--- START ---

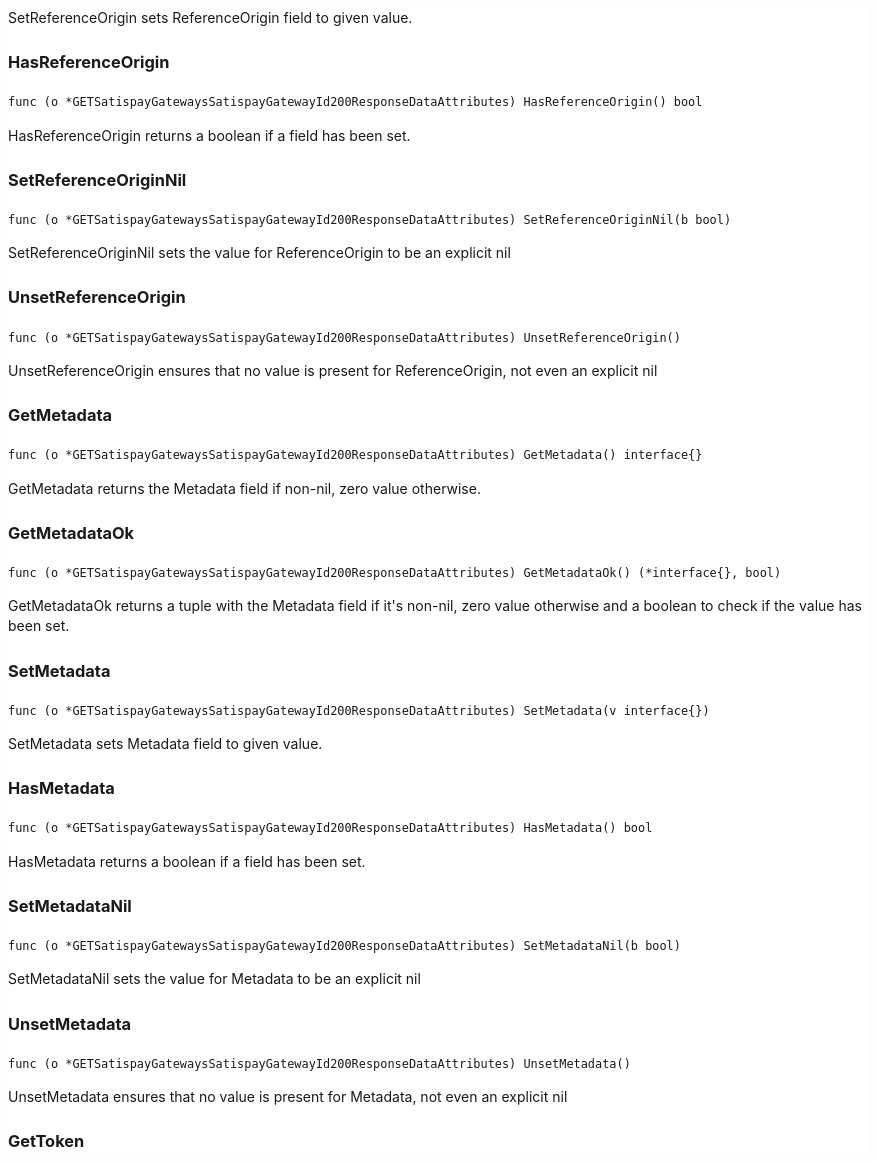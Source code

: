 SetReferenceOrigin sets ReferenceOrigin field to given value.

### HasReferenceOrigin

`func (o *GETSatispayGatewaysSatispayGatewayId200ResponseDataAttributes) HasReferenceOrigin() bool`

HasReferenceOrigin returns a boolean if a field has been set.

### SetReferenceOriginNil

`func (o *GETSatispayGatewaysSatispayGatewayId200ResponseDataAttributes) SetReferenceOriginNil(b bool)`

 SetReferenceOriginNil sets the value for ReferenceOrigin to be an explicit nil

### UnsetReferenceOrigin
`func (o *GETSatispayGatewaysSatispayGatewayId200ResponseDataAttributes) UnsetReferenceOrigin()`

UnsetReferenceOrigin ensures that no value is present for ReferenceOrigin, not even an explicit nil
### GetMetadata

`func (o *GETSatispayGatewaysSatispayGatewayId200ResponseDataAttributes) GetMetadata() interface{}`

GetMetadata returns the Metadata field if non-nil, zero value otherwise.

### GetMetadataOk

`func (o *GETSatispayGatewaysSatispayGatewayId200ResponseDataAttributes) GetMetadataOk() (*interface{}, bool)`

GetMetadataOk returns a tuple with the Metadata field if it's non-nil, zero value otherwise
and a boolean to check if the value has been set.

### SetMetadata

`func (o *GETSatispayGatewaysSatispayGatewayId200ResponseDataAttributes) SetMetadata(v interface{})`

SetMetadata sets Metadata field to given value.

### HasMetadata

`func (o *GETSatispayGatewaysSatispayGatewayId200ResponseDataAttributes) HasMetadata() bool`

HasMetadata returns a boolean if a field has been set.

### SetMetadataNil

`func (o *GETSatispayGatewaysSatispayGatewayId200ResponseDataAttributes) SetMetadataNil(b bool)`

 SetMetadataNil sets the value for Metadata to be an explicit nil

### UnsetMetadata
`func (o *GETSatispayGatewaysSatispayGatewayId200ResponseDataAttributes) UnsetMetadata()`

UnsetMetadata ensures that no value is present for Metadata, not even an explicit nil
### GetToken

--- END ---

Reproduce every record in full. Leave out the images.

Source code

: SetReferenceOrigin sets ReferenceOrigin field to given value.

### HasReferenceOrigin

`func (o *GETSatispayGatewaysSatispayGatewayId200ResponseDataAttributes) HasReferenceOrigin() bool`

HasReferenceOrigin returns a boolean if a field has been set.

### SetReferenceOriginNil

`func (o *GETSatispayGatewaysSatispayGatewayId200ResponseDataAttributes) SetReferenceOriginNil(b bool)`

 SetReferenceOriginNil sets the value for ReferenceOrigin to be an explicit nil

### UnsetReferenceOrigin
`func (o *GETSatispayGatewaysSatispayGatewayId200ResponseDataAttributes) UnsetReferenceOrigin()`

UnsetReferenceOrigin ensures that no value is present for ReferenceOrigin, not even an explicit nil
### GetMetadata

`func (o *GETSatispayGatewaysSatispayGatewayId200ResponseDataAttributes) GetMetadata() interface{}`

GetMetadata returns the Metadata field if non-nil, zero value otherwise.

### GetMetadataOk

`func (o *GETSatispayGatewaysSatispayGatewayId200ResponseDataAttributes) GetMetadataOk() (*interface{}, bool)`

GetMetadataOk returns a tuple with the Metadata field if it's non-nil, zero value otherwise
and a boolean to check if the value has been set.

### SetMetadata

`func (o *GETSatispayGatewaysSatispayGatewayId200ResponseDataAttributes) SetMetadata(v interface{})`

SetMetadata sets Metadata field to given value.

### HasMetadata

`func (o *GETSatispayGatewaysSatispayGatewayId200ResponseDataAttributes) HasMetadata() bool`

HasMetadata returns a boolean if a field has been set.

### SetMetadataNil

`func (o *GETSatispayGatewaysSatispayGatewayId200ResponseDataAttributes) SetMetadataNil(b bool)`

 SetMetadataNil sets the value for Metadata to be an explicit nil

### UnsetMetadata
`func (o *GETSatispayGatewaysSatispayGatewayId200ResponseDataAttributes) UnsetMetadata()`

UnsetMetadata ensures that no value is present for Metadata, not even an explicit nil
### GetToken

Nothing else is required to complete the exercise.